Wednesday, July 15, 2009


At the RWA conference this question has been asked and many different answers were given. I pondered it myself, thinking over famous heros from romance movies and books. In Casablanca, Rick, played by Humphrey Bogart, is a hero. What makes him so? He's not particularly tall or well built, he's not young. As the movie opens Rick is a dead man walking, damaged by a past love affair which has made him indifferent to life and to those around him. That's like a siren call to a lot of women, a man who needs rescuing. But that's not all, Rick is attractive and confident, in his world he holds a position of power. People look up to him and respect him. I think it's that confidence that exudes sex appeal. The same with Rhett Butler in Gone With the Wind. Handsome yes, but more than that, Rhett has confidence, even though he is an outcast to some extent in the world he inhabits, he gains respect by his clever business acumen and is looked up to by others who are higher on the social ladder than he. His wealth gives him power, but he is made vulnerable by the death of his beloved daughter. That's why the Regency and Victorian periods are so popular still, men held positions of power that make them sexually appealing. But in a good Regency these men didn't have it all, not until they gained the love of the heroine. Contemporary novels are full of wealthy magnates, shieks etc, who offer the same appeal. These are not the only qualities a hero must have, of course. Rick and Rhett were flawed, but also brave, self-sacrificing, passionate and loyal. But to me it's that combination of confidence in their ability to make their way in the world, plus a certain vulnerability that makes them special.
What do you think?


Margaret Tanner said...

Hi Maggie,
Wel written article. I agree with every word of it. I write historicals and my heroes are tough and ruthless, but you said the magic word "vulnerability" and that's what I like to think my men possess.

Linda Banche said...

Devil's advocate here. I never saw "Casablanca" because what I heard of it didn't appeal to me. I read half of "Gone With the Wind" and stopped because I didn't like it, and I hated the movie.

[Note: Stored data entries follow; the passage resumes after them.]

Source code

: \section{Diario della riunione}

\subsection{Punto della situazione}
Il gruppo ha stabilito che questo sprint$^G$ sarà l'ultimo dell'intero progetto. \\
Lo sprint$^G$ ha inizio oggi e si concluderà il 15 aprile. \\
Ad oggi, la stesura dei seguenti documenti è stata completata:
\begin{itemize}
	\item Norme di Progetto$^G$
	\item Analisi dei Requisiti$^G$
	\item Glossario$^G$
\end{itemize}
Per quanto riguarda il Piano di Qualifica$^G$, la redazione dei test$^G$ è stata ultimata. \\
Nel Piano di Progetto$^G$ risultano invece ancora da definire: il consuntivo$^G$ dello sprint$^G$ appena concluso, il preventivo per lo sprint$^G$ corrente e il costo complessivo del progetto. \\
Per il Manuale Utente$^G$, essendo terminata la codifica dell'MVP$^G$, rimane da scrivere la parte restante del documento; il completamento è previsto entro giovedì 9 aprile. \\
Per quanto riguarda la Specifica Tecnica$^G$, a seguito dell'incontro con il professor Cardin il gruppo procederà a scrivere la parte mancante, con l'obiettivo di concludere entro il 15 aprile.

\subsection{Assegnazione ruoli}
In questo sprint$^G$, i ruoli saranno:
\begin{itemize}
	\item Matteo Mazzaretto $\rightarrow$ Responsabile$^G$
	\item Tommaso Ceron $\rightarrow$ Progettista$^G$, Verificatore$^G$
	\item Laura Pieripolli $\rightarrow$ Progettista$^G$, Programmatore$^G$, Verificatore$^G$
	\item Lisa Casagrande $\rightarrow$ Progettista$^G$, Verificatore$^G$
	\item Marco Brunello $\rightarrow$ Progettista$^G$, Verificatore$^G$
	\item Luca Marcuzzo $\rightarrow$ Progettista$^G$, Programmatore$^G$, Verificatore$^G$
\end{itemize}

Why? for the same reason most women like these books/movies - the rich, powerful hero. Most of these stories have rich, powerful heroes coupled with nothing heroines. The heroines can be nice enough people, but nothing else. I like heroines who match the hero, in intelligence, power and money.

I especially dislike stories that have the hero condemning the heroine for doing the same things he does.

That's the way my fantasies run. Obviously, from the popularity of all those sheiks and business magnates (ugh!), most women disagree with me.

Celia Yeary said...

MAGGI--Hmmm. Nicely done. I place heroes in two categories--the bigger-than-life outlandish ones--Rhett Butler is the prototype for that group. But he doesn't appeal to me so much as the second category, the regular guy who has a problem and meets a woman and something happens--simple, I know. Often this hero is the basis for a mail-order bride story, or one of the McKettrick's in Linda Lael Miller's Western novels, or Shane, or Joe Denton in A Bride in the Bargain, or...there are hundreds. These men make the story more real and love possible. The sheik, the pirate, the gambler--not good materical for the requisite HEA. Celia

Delores Walker said...

agree with Celia. The heroes in those "mail order bride" stories have a certain vulnerability, I like.
I also like the swashbuckling hero or those who have "tiny flaws" like Hugh Jackman in Van Helsing. He was the perfect hero except for the whole turning into a beast part.
Linda that's the way my fantasy runs except for the accidently ripping your girlfriend to threads...part. But, nobody's perfect. (tongue in cheek)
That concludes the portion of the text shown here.